[WORK REQUEST]
In the records that follow, find each line with "finite" and pull it out.

[Data excerpts]

○ ○ ○ ○ ○ ○ ○

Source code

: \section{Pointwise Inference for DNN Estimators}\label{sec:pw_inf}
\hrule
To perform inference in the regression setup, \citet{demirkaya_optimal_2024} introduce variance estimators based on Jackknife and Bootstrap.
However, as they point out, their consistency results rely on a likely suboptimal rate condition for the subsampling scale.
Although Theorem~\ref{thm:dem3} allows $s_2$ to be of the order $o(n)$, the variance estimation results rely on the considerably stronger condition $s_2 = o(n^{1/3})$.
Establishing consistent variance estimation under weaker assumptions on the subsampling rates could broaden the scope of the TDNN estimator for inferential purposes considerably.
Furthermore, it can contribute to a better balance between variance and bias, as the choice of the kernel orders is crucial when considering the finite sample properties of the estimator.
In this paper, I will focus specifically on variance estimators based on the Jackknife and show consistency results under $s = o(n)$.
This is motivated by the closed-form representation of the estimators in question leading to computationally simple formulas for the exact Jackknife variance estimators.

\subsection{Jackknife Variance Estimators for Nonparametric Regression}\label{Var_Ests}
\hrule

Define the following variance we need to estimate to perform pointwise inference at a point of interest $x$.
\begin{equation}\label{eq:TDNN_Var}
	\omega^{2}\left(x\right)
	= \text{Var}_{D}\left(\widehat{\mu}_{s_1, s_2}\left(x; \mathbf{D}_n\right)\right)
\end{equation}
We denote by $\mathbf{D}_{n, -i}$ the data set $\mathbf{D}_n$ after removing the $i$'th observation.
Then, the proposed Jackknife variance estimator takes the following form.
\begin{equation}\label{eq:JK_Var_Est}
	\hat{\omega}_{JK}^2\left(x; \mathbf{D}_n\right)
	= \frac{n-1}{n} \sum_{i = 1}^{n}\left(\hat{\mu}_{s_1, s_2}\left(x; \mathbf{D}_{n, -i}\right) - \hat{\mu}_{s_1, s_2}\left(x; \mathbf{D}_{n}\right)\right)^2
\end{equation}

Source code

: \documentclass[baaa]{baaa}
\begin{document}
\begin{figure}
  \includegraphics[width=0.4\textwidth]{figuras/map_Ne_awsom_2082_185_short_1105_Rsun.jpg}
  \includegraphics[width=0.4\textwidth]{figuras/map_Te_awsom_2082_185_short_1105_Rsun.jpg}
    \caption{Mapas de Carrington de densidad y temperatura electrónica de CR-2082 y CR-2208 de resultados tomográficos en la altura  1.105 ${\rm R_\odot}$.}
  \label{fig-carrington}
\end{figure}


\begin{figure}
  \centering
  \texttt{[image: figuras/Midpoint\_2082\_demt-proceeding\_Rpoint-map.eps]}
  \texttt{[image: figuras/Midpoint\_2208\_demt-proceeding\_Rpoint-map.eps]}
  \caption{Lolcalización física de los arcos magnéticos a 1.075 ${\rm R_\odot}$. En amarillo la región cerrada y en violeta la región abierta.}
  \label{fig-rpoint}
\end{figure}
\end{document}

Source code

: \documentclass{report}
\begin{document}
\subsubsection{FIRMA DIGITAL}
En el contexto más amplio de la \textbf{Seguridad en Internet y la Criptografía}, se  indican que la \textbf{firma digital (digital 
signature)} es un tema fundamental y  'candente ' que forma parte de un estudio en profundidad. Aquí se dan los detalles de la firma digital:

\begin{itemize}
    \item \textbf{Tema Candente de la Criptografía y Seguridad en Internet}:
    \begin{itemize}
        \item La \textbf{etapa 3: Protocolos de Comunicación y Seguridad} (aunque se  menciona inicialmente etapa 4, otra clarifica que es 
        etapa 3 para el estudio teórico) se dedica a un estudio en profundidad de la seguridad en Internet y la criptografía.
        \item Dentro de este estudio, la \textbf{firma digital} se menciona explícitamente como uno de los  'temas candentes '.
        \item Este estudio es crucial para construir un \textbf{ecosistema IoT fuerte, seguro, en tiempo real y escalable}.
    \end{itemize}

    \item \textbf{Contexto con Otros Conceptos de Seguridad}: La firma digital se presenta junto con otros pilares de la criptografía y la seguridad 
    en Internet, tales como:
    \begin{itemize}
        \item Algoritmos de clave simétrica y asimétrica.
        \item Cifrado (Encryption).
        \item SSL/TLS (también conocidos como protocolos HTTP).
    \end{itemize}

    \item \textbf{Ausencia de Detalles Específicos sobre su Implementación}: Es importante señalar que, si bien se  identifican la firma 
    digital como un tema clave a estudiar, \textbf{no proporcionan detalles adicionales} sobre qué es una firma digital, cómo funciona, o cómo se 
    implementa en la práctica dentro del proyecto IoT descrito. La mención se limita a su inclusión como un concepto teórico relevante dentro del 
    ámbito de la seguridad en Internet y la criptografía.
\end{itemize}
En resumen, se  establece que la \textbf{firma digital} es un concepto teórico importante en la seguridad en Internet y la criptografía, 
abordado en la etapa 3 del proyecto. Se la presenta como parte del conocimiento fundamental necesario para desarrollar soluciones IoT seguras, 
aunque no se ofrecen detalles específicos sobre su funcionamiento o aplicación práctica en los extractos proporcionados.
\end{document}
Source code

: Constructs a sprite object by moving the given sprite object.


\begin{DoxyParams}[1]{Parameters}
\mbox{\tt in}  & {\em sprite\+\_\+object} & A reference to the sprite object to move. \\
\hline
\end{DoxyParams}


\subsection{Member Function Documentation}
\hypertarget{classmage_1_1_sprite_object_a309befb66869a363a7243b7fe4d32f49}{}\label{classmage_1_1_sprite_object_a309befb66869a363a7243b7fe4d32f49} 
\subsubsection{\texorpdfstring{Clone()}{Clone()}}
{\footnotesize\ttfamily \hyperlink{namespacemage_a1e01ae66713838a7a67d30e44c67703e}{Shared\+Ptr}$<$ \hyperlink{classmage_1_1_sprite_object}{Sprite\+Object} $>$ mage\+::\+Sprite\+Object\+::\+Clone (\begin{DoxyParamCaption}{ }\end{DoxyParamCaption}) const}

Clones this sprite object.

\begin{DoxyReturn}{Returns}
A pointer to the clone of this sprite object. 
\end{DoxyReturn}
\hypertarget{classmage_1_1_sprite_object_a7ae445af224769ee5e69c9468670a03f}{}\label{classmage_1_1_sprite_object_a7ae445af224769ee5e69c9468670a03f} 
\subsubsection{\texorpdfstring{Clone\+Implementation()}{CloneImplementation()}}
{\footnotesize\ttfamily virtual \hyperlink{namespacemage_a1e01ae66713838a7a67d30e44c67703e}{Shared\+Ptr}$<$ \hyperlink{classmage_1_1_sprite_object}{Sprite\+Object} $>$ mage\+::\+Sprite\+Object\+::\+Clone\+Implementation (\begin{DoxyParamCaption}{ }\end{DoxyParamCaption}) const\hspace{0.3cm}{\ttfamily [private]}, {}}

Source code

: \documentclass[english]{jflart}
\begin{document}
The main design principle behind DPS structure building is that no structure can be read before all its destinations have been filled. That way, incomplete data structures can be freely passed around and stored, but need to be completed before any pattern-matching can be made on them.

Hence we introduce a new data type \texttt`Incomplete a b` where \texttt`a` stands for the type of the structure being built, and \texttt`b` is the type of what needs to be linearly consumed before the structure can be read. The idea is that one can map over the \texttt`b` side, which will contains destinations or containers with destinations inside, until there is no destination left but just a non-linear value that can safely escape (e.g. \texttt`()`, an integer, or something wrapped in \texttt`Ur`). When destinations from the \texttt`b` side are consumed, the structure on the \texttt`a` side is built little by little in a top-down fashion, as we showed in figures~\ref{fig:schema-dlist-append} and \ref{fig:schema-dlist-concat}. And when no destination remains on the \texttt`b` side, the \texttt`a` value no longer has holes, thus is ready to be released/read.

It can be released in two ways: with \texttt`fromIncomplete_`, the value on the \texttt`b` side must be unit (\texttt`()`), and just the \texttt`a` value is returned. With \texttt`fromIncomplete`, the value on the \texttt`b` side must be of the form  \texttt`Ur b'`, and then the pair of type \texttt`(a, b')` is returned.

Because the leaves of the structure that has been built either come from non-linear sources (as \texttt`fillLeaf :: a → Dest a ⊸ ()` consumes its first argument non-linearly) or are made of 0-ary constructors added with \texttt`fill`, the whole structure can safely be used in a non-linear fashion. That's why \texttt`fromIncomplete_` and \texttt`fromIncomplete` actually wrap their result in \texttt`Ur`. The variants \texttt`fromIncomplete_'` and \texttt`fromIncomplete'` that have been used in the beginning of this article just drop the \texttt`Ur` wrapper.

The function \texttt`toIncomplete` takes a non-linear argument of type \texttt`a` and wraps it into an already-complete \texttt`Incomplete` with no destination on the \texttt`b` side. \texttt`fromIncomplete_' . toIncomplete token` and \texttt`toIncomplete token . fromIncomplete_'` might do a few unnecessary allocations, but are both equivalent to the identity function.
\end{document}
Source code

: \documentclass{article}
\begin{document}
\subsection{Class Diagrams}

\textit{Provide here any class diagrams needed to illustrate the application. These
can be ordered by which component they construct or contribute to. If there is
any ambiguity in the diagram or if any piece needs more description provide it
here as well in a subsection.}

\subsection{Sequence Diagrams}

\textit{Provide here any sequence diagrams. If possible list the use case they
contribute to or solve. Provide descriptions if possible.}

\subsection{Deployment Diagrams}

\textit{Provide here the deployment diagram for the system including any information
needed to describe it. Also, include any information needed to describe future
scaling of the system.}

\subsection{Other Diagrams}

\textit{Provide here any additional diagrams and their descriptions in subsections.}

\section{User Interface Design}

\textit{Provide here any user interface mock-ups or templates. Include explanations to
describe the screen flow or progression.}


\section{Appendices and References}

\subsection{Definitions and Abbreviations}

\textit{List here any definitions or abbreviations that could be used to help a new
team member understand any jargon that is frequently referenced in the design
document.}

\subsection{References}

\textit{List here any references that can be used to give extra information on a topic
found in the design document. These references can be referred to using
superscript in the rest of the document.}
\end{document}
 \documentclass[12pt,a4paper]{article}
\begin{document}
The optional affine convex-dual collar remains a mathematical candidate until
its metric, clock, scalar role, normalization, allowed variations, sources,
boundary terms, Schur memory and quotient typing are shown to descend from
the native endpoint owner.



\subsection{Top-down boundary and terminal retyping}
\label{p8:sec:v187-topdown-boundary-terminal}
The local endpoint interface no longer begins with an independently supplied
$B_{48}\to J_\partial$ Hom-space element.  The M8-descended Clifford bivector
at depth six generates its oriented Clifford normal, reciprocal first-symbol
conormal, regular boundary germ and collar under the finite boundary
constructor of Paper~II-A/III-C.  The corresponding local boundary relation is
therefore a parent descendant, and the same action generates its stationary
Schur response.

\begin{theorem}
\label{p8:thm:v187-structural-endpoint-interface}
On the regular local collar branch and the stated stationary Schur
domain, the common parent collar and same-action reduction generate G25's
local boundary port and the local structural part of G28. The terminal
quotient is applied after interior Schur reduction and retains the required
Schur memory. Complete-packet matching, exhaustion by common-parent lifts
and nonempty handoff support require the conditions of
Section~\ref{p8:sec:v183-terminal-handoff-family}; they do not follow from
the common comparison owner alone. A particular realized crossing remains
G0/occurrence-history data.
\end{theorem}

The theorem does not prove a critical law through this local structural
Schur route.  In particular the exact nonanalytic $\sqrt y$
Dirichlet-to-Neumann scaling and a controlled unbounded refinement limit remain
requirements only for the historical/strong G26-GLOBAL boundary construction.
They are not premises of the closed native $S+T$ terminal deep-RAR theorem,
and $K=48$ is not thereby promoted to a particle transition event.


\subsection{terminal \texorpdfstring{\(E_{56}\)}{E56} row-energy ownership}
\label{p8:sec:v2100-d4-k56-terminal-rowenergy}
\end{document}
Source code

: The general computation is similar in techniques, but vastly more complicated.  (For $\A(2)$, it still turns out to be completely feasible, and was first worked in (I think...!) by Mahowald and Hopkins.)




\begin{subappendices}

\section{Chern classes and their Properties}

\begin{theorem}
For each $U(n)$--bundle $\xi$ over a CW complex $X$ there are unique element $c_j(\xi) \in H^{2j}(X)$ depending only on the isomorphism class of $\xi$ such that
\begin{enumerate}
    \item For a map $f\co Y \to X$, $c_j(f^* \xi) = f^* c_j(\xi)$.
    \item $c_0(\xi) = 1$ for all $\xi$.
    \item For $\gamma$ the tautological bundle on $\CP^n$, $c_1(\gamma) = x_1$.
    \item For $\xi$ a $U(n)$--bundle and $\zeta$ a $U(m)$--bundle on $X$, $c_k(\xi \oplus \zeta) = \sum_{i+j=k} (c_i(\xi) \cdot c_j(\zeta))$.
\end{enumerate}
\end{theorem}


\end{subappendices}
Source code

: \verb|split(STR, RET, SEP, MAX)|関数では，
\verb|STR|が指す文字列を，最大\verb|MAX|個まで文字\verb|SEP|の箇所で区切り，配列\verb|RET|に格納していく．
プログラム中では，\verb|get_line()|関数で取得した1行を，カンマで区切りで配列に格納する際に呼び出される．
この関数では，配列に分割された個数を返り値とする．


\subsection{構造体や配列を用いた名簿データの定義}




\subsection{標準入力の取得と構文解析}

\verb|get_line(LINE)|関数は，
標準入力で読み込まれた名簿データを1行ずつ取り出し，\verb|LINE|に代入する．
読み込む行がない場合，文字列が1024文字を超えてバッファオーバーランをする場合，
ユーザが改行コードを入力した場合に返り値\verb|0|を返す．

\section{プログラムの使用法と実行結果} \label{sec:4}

○ ○ ○ ○ ○ ○ ○

[YOUR SOLUTION]
Furthermore, it can contribute to a better balance between variance and bias, as the choice of the kernel orders is crucial when considering the finite sample properties of the estimator.
conormal, regular boundary germ and collar under the finite boundary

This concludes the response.